On prend maintenant la direction du quartier de Kond, le plus ancien d’Erevan, qui est visuellement très en décalage avec le reste de la ville. Constituée de vieux bâtiments parfois en ruines, la zone est toujours habitée. Elle est aussi un lieu d’expression artistique où la créativité habite une grande partie des murs. Des fresques, parfois petites et parfois très grandes, recouvrent ainsi de nombreux murs de Kond. Une fois que vous avez fini votre balade, n’oubliez pas de prendre le tunnel datant de l’ère soviétique, lui aussi rempli de street art, qui vous conduira à proximité de la hrazdan gorge où se trouve notamment “The Children’s Railway” dont le nom parle de lui-même. Evidemment, c’est parfait pour les passionnés de train qui voyagent en famille.
Si Erevan contient encore beaucoup de merveilles, on vous propose maintenant de sortir de la ville pour rejoindre le Lac Sevan, à un peu moins d’une heure du centre.
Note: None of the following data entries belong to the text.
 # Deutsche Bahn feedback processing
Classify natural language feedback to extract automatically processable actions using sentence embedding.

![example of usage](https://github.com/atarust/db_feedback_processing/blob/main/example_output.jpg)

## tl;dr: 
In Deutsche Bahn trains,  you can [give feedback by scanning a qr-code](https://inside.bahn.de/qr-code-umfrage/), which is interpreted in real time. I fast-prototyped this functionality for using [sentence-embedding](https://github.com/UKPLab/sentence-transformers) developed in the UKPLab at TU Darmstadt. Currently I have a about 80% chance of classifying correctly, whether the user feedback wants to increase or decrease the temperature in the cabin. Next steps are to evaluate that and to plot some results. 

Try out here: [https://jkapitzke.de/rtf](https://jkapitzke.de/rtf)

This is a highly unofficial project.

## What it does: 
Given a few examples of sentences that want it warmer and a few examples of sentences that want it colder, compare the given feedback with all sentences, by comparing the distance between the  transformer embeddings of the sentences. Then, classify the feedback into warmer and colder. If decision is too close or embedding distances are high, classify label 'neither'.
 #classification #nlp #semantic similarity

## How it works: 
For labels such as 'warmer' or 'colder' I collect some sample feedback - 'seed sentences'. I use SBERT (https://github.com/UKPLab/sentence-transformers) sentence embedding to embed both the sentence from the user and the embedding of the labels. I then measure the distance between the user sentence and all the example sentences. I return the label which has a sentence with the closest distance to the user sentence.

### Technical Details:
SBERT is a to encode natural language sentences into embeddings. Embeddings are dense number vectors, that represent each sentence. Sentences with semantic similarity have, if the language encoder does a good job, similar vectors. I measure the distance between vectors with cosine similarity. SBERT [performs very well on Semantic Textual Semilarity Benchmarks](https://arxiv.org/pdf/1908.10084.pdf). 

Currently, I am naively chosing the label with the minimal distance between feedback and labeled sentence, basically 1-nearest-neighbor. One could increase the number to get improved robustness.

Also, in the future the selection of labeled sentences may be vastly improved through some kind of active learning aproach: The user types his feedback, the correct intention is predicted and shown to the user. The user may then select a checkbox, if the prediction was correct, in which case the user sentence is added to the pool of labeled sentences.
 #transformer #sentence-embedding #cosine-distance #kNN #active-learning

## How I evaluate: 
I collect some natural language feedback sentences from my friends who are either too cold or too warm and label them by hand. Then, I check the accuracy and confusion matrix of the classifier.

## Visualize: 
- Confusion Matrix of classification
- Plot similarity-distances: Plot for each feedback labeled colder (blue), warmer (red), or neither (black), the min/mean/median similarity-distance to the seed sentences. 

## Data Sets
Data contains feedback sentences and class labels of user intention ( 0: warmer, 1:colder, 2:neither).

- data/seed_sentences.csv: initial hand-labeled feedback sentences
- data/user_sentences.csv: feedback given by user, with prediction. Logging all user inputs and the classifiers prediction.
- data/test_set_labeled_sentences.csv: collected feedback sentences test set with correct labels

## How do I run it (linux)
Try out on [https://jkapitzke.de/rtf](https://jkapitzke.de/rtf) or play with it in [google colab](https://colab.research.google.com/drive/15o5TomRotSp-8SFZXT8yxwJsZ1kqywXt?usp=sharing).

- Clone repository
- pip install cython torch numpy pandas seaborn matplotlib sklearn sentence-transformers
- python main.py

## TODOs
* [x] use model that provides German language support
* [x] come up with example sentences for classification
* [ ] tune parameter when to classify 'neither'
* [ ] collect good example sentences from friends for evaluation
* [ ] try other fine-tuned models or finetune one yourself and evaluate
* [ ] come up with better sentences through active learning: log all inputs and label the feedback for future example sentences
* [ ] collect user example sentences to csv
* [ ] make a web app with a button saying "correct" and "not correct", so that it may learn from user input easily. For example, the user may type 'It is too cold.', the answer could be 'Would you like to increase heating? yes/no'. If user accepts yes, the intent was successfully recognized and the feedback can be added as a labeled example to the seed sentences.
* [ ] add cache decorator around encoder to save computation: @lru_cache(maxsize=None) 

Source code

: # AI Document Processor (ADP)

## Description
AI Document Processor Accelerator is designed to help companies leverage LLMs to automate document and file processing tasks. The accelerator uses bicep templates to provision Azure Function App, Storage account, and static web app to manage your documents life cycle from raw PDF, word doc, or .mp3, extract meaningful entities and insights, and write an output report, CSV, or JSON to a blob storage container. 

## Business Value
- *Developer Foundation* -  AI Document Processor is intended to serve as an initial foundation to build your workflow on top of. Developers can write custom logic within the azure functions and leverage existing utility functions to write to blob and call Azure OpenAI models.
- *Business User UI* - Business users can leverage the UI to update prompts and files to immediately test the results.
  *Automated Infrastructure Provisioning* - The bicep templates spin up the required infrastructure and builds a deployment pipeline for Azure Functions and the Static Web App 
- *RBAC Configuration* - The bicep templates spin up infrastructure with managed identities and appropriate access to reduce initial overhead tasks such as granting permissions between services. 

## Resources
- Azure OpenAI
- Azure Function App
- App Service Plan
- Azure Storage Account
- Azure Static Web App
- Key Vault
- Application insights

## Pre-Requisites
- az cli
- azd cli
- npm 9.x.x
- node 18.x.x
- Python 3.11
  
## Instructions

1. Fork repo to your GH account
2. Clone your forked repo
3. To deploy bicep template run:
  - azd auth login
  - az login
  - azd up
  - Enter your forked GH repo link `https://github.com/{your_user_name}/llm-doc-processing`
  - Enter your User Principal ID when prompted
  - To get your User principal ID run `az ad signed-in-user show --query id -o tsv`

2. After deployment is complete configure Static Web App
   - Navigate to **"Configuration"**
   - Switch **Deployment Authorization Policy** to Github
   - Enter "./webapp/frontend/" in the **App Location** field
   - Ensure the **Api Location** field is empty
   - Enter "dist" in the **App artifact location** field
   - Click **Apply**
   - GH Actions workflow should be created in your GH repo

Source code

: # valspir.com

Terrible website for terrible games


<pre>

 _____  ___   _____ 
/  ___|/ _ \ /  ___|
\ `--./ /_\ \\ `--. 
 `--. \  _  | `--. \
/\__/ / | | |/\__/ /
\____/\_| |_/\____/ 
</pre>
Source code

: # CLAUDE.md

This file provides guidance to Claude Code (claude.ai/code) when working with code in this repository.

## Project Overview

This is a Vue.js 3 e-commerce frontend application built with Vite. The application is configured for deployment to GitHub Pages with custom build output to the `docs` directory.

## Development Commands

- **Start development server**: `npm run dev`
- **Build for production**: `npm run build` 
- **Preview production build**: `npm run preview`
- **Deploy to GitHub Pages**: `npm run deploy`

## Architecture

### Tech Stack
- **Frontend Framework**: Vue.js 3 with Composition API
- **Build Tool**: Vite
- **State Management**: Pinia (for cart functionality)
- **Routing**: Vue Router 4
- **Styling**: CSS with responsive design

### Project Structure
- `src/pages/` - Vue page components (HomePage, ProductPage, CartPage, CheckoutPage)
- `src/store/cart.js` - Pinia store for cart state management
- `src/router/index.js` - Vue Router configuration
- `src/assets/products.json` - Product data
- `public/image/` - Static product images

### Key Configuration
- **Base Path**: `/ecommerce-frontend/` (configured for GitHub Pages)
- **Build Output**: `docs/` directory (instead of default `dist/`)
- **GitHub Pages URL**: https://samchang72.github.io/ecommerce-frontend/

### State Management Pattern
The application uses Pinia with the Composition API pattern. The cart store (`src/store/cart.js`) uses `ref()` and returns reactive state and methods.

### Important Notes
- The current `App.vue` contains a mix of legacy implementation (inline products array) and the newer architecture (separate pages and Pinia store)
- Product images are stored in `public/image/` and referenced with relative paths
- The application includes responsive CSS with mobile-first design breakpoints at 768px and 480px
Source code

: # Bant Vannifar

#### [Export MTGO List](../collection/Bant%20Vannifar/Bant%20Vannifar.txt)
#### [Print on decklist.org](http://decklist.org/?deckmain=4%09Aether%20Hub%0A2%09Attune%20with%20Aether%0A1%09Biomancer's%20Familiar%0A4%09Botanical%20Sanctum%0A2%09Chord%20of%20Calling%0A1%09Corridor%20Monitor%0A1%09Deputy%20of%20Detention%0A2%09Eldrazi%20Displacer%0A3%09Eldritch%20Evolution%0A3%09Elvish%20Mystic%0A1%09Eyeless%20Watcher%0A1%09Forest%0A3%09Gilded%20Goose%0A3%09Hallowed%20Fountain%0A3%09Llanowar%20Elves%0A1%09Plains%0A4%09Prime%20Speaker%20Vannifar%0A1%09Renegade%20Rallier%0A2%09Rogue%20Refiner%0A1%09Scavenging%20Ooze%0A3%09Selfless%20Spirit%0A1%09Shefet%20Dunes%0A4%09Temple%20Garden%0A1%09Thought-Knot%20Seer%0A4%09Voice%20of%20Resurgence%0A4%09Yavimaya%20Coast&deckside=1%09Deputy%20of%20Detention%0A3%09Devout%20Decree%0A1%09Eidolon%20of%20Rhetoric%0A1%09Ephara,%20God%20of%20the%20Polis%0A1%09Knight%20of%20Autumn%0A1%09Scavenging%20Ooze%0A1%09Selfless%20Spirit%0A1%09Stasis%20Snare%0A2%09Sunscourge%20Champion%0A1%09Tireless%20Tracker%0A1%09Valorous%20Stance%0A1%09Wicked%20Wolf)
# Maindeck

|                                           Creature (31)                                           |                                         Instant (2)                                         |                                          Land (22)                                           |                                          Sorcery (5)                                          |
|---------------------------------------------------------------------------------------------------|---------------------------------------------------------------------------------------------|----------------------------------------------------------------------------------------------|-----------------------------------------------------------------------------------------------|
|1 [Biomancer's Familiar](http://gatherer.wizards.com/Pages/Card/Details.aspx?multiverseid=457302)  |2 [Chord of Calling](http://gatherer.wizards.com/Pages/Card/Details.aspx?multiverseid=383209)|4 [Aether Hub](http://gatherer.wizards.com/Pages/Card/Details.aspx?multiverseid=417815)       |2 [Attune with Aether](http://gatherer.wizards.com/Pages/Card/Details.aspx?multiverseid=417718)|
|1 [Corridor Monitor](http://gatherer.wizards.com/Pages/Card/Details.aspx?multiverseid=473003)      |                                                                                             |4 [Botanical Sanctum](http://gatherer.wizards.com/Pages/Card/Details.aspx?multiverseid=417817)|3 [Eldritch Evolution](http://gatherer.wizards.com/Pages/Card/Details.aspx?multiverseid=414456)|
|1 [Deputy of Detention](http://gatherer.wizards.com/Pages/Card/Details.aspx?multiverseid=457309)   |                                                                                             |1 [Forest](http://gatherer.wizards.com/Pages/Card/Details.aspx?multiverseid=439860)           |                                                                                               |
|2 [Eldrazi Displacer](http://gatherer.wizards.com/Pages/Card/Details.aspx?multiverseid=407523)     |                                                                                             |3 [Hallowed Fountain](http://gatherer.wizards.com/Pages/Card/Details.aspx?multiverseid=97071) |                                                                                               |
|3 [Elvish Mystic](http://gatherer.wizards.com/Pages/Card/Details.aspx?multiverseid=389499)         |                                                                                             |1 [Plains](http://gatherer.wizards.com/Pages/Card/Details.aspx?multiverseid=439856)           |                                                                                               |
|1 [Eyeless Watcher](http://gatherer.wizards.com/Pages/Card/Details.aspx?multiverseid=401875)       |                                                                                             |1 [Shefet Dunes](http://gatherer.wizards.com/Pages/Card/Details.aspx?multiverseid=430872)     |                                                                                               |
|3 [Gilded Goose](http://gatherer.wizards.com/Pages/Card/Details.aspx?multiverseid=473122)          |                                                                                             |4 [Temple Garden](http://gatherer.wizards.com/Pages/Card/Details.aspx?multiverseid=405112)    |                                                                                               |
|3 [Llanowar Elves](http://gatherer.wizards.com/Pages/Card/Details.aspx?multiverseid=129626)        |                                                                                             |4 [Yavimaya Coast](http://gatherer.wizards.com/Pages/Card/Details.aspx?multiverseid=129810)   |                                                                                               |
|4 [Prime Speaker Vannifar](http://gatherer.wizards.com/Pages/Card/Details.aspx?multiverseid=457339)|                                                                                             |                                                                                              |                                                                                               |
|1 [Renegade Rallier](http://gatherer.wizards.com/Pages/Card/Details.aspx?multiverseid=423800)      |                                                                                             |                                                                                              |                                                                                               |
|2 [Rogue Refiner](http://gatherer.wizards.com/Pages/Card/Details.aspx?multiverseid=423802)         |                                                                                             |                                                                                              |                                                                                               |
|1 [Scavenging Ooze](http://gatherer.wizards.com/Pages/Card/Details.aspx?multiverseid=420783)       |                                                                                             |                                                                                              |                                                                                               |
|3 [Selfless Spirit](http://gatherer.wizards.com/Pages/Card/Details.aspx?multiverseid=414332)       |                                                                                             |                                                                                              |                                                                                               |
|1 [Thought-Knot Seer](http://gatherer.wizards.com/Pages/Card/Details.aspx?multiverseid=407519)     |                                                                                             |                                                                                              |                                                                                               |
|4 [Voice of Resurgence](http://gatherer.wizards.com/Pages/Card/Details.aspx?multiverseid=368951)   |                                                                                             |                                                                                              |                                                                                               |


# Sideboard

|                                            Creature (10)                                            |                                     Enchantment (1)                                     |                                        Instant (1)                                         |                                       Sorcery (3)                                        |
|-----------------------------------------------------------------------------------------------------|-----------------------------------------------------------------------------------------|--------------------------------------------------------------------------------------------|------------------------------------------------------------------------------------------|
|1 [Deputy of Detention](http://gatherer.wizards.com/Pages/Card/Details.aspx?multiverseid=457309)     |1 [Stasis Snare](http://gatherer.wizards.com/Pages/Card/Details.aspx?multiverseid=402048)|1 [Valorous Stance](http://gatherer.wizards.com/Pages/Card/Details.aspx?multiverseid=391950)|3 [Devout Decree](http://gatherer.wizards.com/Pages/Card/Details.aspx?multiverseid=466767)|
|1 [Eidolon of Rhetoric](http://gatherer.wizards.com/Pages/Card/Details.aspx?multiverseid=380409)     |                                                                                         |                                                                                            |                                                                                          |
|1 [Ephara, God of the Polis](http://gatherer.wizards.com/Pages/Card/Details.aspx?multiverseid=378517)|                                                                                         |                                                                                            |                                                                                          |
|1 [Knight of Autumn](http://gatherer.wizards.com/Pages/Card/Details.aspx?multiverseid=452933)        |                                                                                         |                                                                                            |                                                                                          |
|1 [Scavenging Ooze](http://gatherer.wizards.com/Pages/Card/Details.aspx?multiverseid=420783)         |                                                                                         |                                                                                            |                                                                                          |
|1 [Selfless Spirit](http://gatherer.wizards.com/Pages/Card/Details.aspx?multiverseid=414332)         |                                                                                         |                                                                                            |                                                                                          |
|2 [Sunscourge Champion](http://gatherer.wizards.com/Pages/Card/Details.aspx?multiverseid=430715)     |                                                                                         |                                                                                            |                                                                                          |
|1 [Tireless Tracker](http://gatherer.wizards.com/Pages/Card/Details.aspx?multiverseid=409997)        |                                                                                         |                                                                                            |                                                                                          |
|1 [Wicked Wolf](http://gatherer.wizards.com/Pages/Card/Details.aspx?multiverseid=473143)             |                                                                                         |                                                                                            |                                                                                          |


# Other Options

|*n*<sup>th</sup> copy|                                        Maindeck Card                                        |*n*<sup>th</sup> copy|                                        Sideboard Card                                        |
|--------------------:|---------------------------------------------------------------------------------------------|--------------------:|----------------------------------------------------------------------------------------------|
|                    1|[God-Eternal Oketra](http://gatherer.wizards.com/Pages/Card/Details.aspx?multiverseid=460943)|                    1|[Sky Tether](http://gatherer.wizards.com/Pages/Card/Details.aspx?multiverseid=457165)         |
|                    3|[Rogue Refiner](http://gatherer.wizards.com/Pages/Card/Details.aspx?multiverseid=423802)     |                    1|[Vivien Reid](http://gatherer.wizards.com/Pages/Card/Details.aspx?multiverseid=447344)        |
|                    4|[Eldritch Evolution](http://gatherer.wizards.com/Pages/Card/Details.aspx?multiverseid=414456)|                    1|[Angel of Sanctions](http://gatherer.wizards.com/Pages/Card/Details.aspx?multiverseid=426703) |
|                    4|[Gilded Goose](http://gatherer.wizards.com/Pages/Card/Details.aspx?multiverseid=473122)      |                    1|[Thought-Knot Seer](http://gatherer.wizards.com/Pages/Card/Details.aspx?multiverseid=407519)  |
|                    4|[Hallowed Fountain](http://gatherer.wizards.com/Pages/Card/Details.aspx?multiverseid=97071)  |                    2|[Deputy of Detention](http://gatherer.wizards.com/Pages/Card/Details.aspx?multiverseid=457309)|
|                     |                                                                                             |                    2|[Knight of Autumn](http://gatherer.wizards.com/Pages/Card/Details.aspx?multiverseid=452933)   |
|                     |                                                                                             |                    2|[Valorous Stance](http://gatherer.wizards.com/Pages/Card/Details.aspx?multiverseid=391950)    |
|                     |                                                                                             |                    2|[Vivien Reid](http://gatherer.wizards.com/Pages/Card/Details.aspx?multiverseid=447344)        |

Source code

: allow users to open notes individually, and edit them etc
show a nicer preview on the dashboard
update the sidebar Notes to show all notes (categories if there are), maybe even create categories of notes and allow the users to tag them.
Situé à 1 950 mètres de haut et mesurant 74 kilomètres de large, c’est une véritable mer intérieure cachée dans le Caucase. Décrit par l’écrivain russe Maxime Gorki comme un morceau de ciel bleu tombé parmi les montagnes, le lac n’a jamais laissé aucun visiteur indifférent. C’est d’autant plus vrai que rares sont les touristes à venir jusqu’à lui. Ce qui ne fera que renforcer la puissance de votre expérience dans cet endroit complètement hors du temps, où toutes les considérations humaines semblent lointaines.
On rentre à Erevan pour finir notre week-end arménien en beauté, en descendant les quelques marches d’un bâtiment du centre puis en pénétrant dans son sous-sol. C’est là que se cache le restaurant The Club. Si son nom n’a pas grand-chose de local, c’est pourtant l’un des porte-étendards de la nouvelle cuisine arménienne. Dans une salle aux murs de pierres et aux grandes poutres apparentes, la jeune équipe de l’établissement a réussi à créer une atmosphère chaleureuse et intimiste où se presse une partie de la scène intellectuelle de la ville. Ne vous y trompez pas, l’ambiance n’a rien de snob ni d’exclusive. Au contraire, on n'a jamais envie d’en partir. Surtout après avoir goûté les plats délicats où la cuisine arménienne est revisitée à l’aune de la gastronomie internationale. Un endroit comme on les aime, où on se sent comme chez soi même si on est loin de la maison.